As with any surgery, there are certain risks associated with tonsil removal, including various infections and bleeding. The risk of bleeding is higher on day 5 to 7 after surgery, when scabs fall off in small pieces from the tonsillar bed.
There are certain risks associated with general anesthesia, for which we will provide a separate information sheet and informed consent form. The tests that you will undergo before your surgery will ensure that these risks are reduced to the minimum.
It is important to call your surgeon immediately in case of blood spitting or – vomiting, permanent nasal bleeding, fever or a serious headache.
How should I prepare for the surgery?
- Prepare a list of all of your symptoms and other medical conditions, past illnesses and allergies, even if they seem unrelated to your nose or sinuses. For this reason, you will receive a detailed questionnaire to complete, followed by a physical examination.
- Be aware of any pre-appointment restrictions.
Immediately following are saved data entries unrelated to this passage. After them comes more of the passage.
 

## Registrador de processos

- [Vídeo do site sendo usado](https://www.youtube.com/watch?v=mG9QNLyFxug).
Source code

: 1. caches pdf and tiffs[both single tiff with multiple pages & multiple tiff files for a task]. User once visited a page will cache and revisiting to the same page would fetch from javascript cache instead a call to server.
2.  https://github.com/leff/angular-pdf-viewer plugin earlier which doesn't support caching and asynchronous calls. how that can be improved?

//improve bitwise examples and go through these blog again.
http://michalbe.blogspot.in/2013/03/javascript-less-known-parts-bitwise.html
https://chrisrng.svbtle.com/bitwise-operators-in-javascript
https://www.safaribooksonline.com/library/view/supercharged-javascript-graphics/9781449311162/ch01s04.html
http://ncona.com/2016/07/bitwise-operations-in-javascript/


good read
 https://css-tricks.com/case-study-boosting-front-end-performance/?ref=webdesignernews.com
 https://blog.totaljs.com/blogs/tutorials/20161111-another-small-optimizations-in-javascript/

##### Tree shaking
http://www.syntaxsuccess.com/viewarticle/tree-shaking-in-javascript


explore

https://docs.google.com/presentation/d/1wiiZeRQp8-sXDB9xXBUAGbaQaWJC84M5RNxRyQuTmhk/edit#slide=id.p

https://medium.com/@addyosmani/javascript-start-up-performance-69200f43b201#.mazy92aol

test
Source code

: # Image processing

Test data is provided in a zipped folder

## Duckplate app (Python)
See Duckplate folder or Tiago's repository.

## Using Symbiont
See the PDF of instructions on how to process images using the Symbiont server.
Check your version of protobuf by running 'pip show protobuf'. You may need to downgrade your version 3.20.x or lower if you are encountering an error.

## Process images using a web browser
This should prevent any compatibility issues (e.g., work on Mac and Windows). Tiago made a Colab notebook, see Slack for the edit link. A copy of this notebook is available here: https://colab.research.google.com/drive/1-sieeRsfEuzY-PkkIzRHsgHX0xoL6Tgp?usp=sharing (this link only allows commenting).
Your ENT surgeon will provide you with all the necessary information so that you can prepare yourself for the diagnostic tests.
- List all your medications and drugs, including vitamins and supplements
- Before the surgery, you will get a patient information sheet and an informed consent form with the necessary pre- and postoperative information to read and sign.
What shall I do after tonsil removal?
It takes about 14 days to recover from the surgery.
You can expect to have moderate to intense pain (sore throat, ear pain) for 7-10 days. This can be well controlled with oral pain killers.
You should only take medications approved at our clinic, and check with your ENT surgeon about any post-operative care you will need to perform to recover properly.
It is normal if you feel slowed down and deconcentrated for about a day after the surgery due to general anesthesia.
If there is no bleeding, you will be discharged on the first postoperative day. You will usually be advised to rest for around two weeks after surgery. Your surgeon will be able to give you more detailed information and advice.
For 2 weeks after tonsil removal you will be advised to avoid strenuous physical activities that may lead to bleeding of the operated area (blood spitting or –vomiting, nasal bleeding). In case of bleeding it is important to call your surgeon immediately, and go to the emergency.
It is important to note that you will have to drink plenty of fluids and keep a soft diet (eat only pulpy food) during the recovery period.
We recommend you do not travel far away from a medical facility or by air for two weeks following surgery.
Why is post-operative check-up important after the operation?
The first control examination is due after a week to check how well you recover, if there is any sign of infection or bleeding. Depending on your recovery, a second control might as well be needed.